Module quantization

Module quantization 

Source
Expand description

Product Quantization for vector compression.

This module provides Product Quantization (PQ) for compressing high-dimensional vectors into compact codes while preserving approximate distance computation.

§Overview

Product Quantization works by:

  1. Splitting vectors into M subspaces (segments)
  2. Training K centroids (codebook entries) per subspace using k-means
  3. Encoding each vector as M indices into the codebooks

For example, a 128-dimensional vector with M=8 segments and K=256 centroids can be compressed from 512 bytes (128 × 4 bytes) to just 8 bytes (8 × 1 byte).

§Distance Computation

Two modes are supported:

  • Symmetric Distance Computation (SDC): Approximate distances between two compressed vectors. Fast but less accurate.
  • Asymmetric Distance Computation (ADC): Exact query vector, compressed database vectors.
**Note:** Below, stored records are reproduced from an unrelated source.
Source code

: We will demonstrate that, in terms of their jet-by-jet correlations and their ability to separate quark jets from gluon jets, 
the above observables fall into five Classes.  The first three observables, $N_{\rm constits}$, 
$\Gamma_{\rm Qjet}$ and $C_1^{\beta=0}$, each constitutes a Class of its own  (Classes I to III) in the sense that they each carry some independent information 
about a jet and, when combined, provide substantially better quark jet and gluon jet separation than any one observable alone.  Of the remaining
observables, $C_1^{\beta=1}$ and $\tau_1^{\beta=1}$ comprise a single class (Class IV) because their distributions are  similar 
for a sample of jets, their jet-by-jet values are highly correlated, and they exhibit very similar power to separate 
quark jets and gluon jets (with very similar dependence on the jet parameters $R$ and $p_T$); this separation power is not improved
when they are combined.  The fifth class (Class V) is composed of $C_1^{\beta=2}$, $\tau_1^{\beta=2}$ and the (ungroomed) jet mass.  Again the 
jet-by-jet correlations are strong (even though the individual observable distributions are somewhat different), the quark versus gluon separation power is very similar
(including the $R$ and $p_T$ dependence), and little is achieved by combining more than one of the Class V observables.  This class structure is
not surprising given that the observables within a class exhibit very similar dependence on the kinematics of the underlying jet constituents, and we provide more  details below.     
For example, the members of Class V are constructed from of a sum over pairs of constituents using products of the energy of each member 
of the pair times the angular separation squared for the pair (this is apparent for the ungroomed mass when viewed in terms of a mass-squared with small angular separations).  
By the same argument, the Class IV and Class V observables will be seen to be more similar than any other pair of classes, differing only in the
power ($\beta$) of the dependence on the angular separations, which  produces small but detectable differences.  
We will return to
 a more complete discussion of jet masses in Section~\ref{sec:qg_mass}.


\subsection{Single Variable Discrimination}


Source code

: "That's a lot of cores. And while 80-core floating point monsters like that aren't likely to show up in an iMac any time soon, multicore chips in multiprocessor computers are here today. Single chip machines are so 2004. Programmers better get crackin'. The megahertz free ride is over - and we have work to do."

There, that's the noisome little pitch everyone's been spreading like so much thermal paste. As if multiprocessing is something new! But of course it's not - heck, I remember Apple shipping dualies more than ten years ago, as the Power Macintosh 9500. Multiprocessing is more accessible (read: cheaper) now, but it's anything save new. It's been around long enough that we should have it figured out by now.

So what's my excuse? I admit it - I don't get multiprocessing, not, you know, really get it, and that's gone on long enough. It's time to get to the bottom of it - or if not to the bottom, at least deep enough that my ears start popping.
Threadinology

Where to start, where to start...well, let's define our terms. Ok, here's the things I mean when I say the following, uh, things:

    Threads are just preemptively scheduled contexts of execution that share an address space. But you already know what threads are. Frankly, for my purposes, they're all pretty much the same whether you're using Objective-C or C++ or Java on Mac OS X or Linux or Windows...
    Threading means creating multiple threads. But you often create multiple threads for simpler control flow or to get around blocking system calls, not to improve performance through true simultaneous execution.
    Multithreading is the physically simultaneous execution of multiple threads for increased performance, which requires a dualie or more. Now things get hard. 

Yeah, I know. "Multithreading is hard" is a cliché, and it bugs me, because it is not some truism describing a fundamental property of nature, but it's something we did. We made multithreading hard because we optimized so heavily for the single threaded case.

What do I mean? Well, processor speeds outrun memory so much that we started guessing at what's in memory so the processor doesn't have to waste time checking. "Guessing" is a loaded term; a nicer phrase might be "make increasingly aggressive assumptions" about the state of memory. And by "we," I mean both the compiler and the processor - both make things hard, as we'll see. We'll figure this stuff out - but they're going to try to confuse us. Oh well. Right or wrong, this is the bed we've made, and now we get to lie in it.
Better accuracy for search.

§Example

use manifoldb_vector::quantization::{ProductQuantizer, PQConfig};

// Create a PQ with 8 segments and 256 centroids per segment
let config = PQConfig::new(128, 8).with_num_centroids(256);
let training_data: Vec<Vec<f32>> = /* your training vectors */;
let pq = ProductQuantizer::train(&config, &training_data)?;

// Encode vectors
let vector = vec![0.1f32; 128];
let code = pq.encode(&vector);

// Compute distances with ADC
let query = vec![0.2f32; 128];
let distance_table = pq.compute_distance_table(&query);
let distance = pq.asymmetric_distance(&distance_table, &code);

Structs§

KMeans
K-means clustering result.
KMeansConfig
Configuration for k-means clustering.
PQCode
A compressed vector code from Product Quantization.
PQConfig
Configuration for Product Quantization.
ProductQuantizer
Product Quantizer for vector compression.